From the [discussion](https://www.kaggle.com/lava18/google-play-store-apps/discussion/66015) about the Google data I see that there is a specific row with a missing piece of data which I will want to delete if that's the case.  To double check I'll print it below (the index number is 10473 instead of 10472 as noted in the discussion because I did not delete the header row from my data set).

In [12]:
google_data[10473]

['Life Made WI-Fi Touchscreen Photo Frame',
 '1.9',
 '19',
 '3.0M',
 '1,000+',
 'Free',
 '0',
 'Everyone',
 '',
 'February 11, 2018',
 '1.0.19',
 '4.0 and up']

So now I will delete this row and then print the new row at the same index number to make sure it was deleted:

In [13]:
del google_data[10473]
google_data[10473]

['osmino Wi-Fi: free WiFi',
 'TOOLS',
 '4.2',
 '134203',
 '4.1M',
 '10,000,000+',
 'Free',
 '0',
 'Everyone',
 'Tools',
 'August 7, 2018',
 '6.06.14',
 '4.4 and up']

There are known duplicate entries in the Google Data set so that is another thing I need to fix while cleaning up the data.  First I will check to see how many duplicates there are: 

In [15]:
duplicate_apps = []
unique_apps = []

for app in google_data:
    name = app[0]
    if name in unique_apps:
        duplicate_apps.append(name)
    else:
        unique_apps.append(name)
        
print('Number of Duplicate Apps', len(duplicate_apps))
print('\n')
print('Examples of Duplicate Apps', duplicate_apps[:10])

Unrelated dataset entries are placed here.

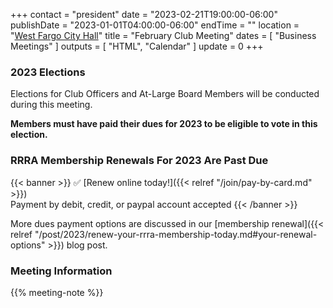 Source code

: +++
contact = "president"
date = "2023-02-21T19:00:00-06:00"
publishDate = "2023-01-01T04:00:00-06:00"
endTime = ""
location = "[West Fargo City Hall](/places/west-fargo-city-hall/)"
title = "February Club Meeting"
dates = [ "Business Meetings" ]
outputs = [ "HTML", "Calendar" ]
update = 0
+++
### 2023 Elections

Elections for Club Officers and At-Large Board Members will be conducted
during this meeting.

**Members must have paid their dues for 2023 to be eligible to vote in this
election.**

### RRRA Membership Renewals For 2023 Are Past Due

{{< banner >}}
:white_check_mark: [Renew online today!]({{< relref "/join/pay-by-card.md" >}})
<br>
Payment by debit, credit, or paypal account accepted
{{< /banner >}}

More dues payment options are discussed in our
[membership renewal]({{< relref "/post/2023/renew-your-rrra-membership-today.md#your-renewal-options" >}}) 
blog post.


### Meeting Information

{{% meeting-note %}}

Number of Duplicate Apps 1181


Examples of Duplicate Apps ['Quick PDF Scanner + OCR FREE', 'Box', 'Google My Business', 'ZOOM Cloud Meetings', 'join.me - Simple Meetings', 'Box', 'Zenefits', 'Google Ads', 'Google My Business', 'Slack']


So there are 1,181 duplicates in the data set.  I'm going to look at one of the examples to try to get an idea of which entries to keep and which to delete.

In [18]:
for app in google_data:
    name = app[0]
    if name == 'Slack':
        print(app)

['Slack', 'BUSINESS', '4.4', '51507', 'Varies with device', '5,000,000+', 'Free', '0', 'Everyone', 'Business', 'August 2, 2018', 'Varies with device', 'Varies with device']
['Slack', 'BUSINESS', '4.4', '51507', 'Varies with device', '5,000,000+', 'Free', '0', 'Everyone', 'Business', 'August 2, 2018', 'Varies with device', 'Varies with device']
['Slack', 'BUSINESS', '4.4', '51510', 'Varies with device', '5,000,000+', 'Free', '0', 'Everyone', 'Business', 'August 2, 2018', 'Varies with device', 'Varies with device']

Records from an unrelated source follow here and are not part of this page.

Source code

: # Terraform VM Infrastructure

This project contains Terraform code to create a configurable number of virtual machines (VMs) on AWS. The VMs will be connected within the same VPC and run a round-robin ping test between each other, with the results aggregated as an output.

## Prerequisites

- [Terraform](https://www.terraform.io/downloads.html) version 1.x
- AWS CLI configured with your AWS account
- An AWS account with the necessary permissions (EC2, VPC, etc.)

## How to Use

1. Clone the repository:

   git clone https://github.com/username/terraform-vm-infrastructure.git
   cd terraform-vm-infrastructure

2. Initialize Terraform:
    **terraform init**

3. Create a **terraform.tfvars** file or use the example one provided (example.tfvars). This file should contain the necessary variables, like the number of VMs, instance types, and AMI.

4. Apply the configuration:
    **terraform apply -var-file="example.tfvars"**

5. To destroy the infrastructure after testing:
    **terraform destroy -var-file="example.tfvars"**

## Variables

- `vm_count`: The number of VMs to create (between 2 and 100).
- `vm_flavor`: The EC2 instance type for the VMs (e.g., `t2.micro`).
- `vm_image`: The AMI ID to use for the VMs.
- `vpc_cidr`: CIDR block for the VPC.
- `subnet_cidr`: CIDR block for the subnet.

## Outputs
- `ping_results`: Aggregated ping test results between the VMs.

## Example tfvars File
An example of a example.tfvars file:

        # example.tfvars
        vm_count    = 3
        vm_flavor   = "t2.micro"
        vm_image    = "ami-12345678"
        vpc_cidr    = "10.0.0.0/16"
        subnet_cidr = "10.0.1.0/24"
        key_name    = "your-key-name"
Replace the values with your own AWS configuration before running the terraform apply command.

The only difference between the entries appears to be the 4th number (51507, 51507, and 51510).  This number refers to the number of reviews the app received.  In general I would like to use the most recent data to compare the apps so I will keep the entry with the highest number of reviews and delete the other ones.

First I'm going to figure out how many unique apps there are so I know what number of apps I'm trying to get in my data set (from the code above I learned that there are 1,181 dupliate apps):

In [24]:
print('Expected length of clean data set:', len(google_data[1:]) - 1181)

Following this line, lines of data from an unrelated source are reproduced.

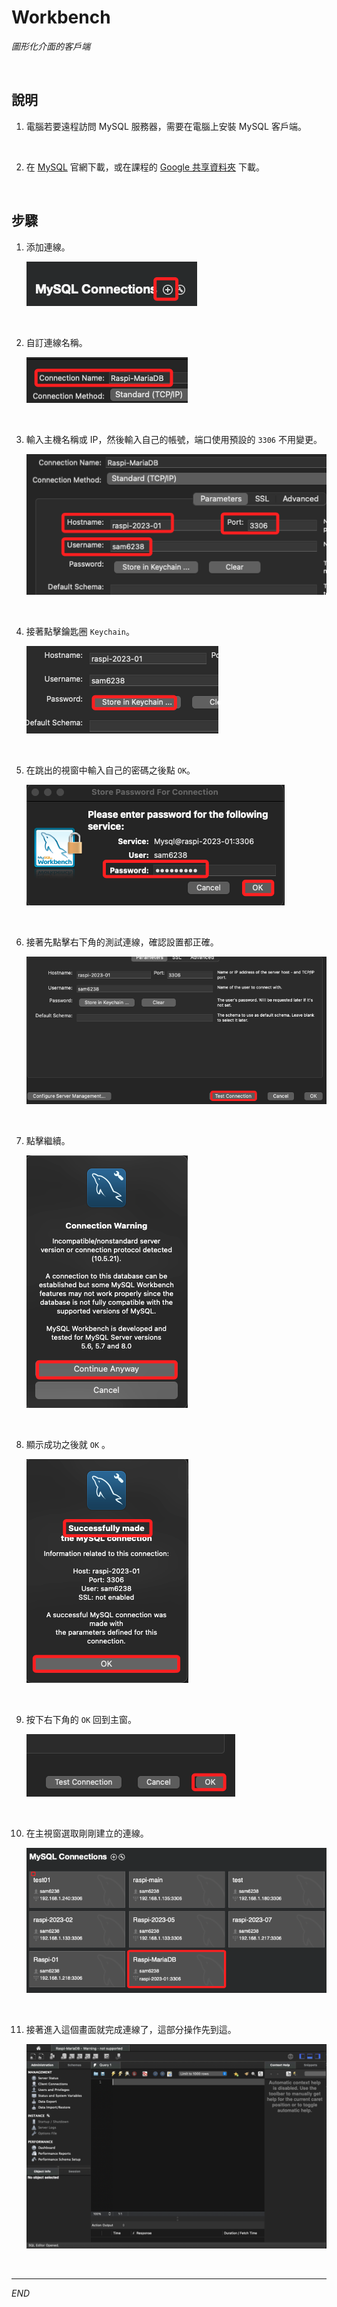 # Workbench

_圖形化介面的客戶端_

<br>

## 說明

1. 電腦若要遠程訪問 MySQL 服務器，需要在電腦上安裝 MySQL 客戶端。

<br>


2. 在 [MySQL](https://dev.mysql.com/downloads/installer/) 官網下載，或在課程的  [Google 共享資料夾](https://drive.google.com/drive/folders/1mNUYleyox6JGOwGVHj_RCsyw2s64likf?usp=drive_link) 下載。

<br>

## 步驟

1. 添加連線。

   ![](images/img_24.png)

<br>

2. 自訂連線名稱。

   ![](images/img_25.png)

<br>

3. 輸入主機名稱或 IP，然後輸入自己的帳號，端口使用預設的 `3306` 不用變更。

   ![](images/img_26.png)

<br>

4. 接著點擊鑰匙圈 `Keychain`。

   ![](images/img_27.png)

<br>

5. 在跳出的視窗中輸入自己的密碼之後點 `OK`。

   ![](images/img_28.png)

<br>

6. 接著先點擊右下角的測試連線，確認設置都正確。

   ![](images/img_29.png)

<br>

7. 點擊繼續。

   ![](images/img_30.png)

<br>

8. 顯示成功之後就 `OK` 。

   ![](images/img_31.png)

<br>

9. 按下右下角的 `OK` 回到主窗。

   ![](images/img_32.png)

<br>

10. 在主視窗選取剛剛建立的連線。

    ![](images/img_33.png)

<br>

11. 接著進入這個畫面就完成連線了，這部分操作先到這。

    ![](images/img_34.png)

<br>

---

_END_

Expected length of clean data set: 9659


So I expect my clean data set to have 9,659 entries.  I will now create a dictionary where the keys are the names of the apps and the values are the highest number of reviews.  Each app name will be added to the dictionary as the code loops through the data set and the number of reviews will get updated to the highest number.  At the end I will check the length of my dictionary to make sure it is 9,659 like I expect.

In [23]:
reviews_max = {}

for app in google_data[1:]:
    name = app[0]
    n_reviews = float(app[3])
    if name in reviews_max and reviews_max[name] < n_reviews:
        n_reviews = reviews_max[name]
    elif name not in reviews_max:
        reviews_max[name] = n_reviews
        
print('Length of Dictionary:', len(reviews_max))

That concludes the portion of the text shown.